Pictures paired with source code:
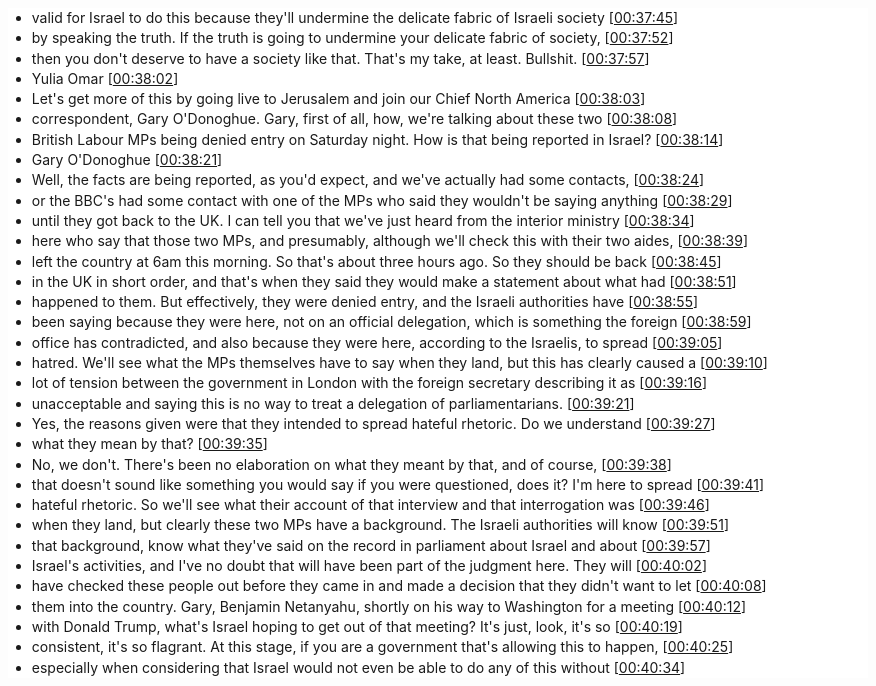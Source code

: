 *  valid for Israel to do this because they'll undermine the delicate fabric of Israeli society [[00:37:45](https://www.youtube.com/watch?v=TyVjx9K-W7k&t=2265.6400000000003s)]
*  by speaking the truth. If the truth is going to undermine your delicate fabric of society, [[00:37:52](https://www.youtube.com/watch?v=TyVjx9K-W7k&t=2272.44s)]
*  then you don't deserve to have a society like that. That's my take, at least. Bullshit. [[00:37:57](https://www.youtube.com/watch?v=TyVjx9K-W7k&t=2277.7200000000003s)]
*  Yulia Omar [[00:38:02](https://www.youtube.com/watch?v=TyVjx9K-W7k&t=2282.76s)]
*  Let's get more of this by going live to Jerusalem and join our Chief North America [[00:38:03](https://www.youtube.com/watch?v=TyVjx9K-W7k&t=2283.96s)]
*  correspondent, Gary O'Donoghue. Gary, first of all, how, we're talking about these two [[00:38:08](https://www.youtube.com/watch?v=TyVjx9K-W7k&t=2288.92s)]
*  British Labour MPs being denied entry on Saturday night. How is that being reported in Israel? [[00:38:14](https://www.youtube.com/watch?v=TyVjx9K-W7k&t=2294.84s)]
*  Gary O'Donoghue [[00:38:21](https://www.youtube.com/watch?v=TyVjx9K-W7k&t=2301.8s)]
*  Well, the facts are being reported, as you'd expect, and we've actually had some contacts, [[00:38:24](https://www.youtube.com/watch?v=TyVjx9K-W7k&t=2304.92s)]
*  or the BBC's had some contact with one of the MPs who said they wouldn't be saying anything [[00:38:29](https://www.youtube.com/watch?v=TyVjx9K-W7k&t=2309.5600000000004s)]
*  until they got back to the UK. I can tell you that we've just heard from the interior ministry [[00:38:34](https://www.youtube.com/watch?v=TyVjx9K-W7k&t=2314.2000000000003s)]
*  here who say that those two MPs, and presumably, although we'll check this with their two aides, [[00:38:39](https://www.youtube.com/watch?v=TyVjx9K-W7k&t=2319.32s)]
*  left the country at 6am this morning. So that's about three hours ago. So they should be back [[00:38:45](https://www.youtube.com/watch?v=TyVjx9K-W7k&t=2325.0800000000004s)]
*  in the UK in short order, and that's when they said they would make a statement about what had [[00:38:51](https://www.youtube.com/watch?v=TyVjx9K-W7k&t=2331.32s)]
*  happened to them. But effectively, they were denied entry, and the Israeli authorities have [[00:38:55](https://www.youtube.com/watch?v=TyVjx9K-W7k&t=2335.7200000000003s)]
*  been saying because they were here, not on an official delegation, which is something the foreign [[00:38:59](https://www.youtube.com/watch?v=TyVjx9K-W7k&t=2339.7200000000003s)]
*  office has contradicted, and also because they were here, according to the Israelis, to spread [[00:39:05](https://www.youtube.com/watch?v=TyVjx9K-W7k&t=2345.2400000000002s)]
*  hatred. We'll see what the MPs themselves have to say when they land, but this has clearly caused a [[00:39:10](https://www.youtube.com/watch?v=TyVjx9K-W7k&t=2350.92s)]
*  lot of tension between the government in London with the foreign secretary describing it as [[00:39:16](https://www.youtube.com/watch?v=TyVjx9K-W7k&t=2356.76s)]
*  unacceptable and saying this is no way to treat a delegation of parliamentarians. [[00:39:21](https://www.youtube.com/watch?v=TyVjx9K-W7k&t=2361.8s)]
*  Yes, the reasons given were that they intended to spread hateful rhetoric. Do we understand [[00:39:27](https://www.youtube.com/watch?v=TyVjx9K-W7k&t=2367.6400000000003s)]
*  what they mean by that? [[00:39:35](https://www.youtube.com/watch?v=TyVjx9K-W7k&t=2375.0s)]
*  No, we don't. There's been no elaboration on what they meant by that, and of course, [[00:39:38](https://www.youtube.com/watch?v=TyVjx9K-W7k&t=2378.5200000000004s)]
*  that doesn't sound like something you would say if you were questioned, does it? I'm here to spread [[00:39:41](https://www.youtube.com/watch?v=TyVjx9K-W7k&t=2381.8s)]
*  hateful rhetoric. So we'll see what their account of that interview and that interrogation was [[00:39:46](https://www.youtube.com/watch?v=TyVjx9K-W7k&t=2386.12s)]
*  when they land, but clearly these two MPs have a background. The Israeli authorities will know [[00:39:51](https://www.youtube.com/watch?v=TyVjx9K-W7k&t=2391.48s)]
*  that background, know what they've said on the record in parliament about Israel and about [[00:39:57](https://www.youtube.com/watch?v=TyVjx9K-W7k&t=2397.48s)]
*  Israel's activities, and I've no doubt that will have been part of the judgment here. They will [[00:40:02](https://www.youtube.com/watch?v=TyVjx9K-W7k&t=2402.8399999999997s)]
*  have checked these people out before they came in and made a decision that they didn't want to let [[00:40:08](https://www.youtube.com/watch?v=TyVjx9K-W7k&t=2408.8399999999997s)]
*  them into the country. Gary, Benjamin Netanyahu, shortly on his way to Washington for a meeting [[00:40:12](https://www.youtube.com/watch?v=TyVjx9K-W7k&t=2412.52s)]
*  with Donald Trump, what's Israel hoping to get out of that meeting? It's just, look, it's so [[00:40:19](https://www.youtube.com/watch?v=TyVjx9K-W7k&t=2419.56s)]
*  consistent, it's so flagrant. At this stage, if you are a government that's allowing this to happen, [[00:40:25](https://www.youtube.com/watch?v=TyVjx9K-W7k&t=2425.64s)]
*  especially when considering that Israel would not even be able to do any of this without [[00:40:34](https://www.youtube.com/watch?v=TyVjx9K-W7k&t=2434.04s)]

AIM OF THE EXERCISE:
Look above for the line that contains "left the country". Starting there, transcribe every line exactly until you have copied the line that contains "No, we don't.".

TASK RESULT:
*  left the country at 6am this morning. So that's about three hours ago. So they should be back [[00:38:45](https://www.youtube.com/watch?v=TyVjx9K-W7k&t=2325.0800000000004s)]
*  in the UK in short order, and that's when they said they would make a statement about what had [[00:38:51](https://www.youtube.com/watch?v=TyVjx9K-W7k&t=2331.32s)]
*  happened to them. But effectively, they were denied entry, and the Israeli authorities have [[00:38:55](https://www.youtube.com/watch?v=TyVjx9K-W7k&t=2335.7200000000003s)]
*  been saying because they were here, not on an official delegation, which is something the foreign [[00:38:59](https://www.youtube.com/watch?v=TyVjx9K-W7k&t=2339.7200000000003s)]
*  office has contradicted, and also because they were here, according to the Israelis, to spread [[00:39:05](https://www.youtube.com/watch?v=TyVjx9K-W7k&t=2345.2400000000002s)]
*  hatred. We'll see what the MPs themselves have to say when they land, but this has clearly caused a [[00:39:10](https://www.youtube.com/watch?v=TyVjx9K-W7k&t=2350.92s)]
*  lot of tension between the government in London with the foreign secretary describing it as [[00:39:16](https://www.youtube.com/watch?v=TyVjx9K-W7k&t=2356.76s)]
*  unacceptable and saying this is no way to treat a delegation of parliamentarians. [[00:39:21](https://www.youtube.com/watch?v=TyVjx9K-W7k&t=2361.8s)]
*  Yes, the reasons given were that they intended to spread hateful rhetoric. Do we understand [[00:39:27](https://www.youtube.com/watch?v=TyVjx9K-W7k&t=2367.6400000000003s)]
*  what they mean by that? [[00:39:35](https://www.youtube.com/watch?v=TyVjx9K-W7k&t=2375.0s)]
*  No, we don't. There's been no elaboration on what they meant by that, and of course, [[00:39:38](https://www.youtube.com/watch?v=TyVjx9K-W7k&t=2378.5200000000004s)]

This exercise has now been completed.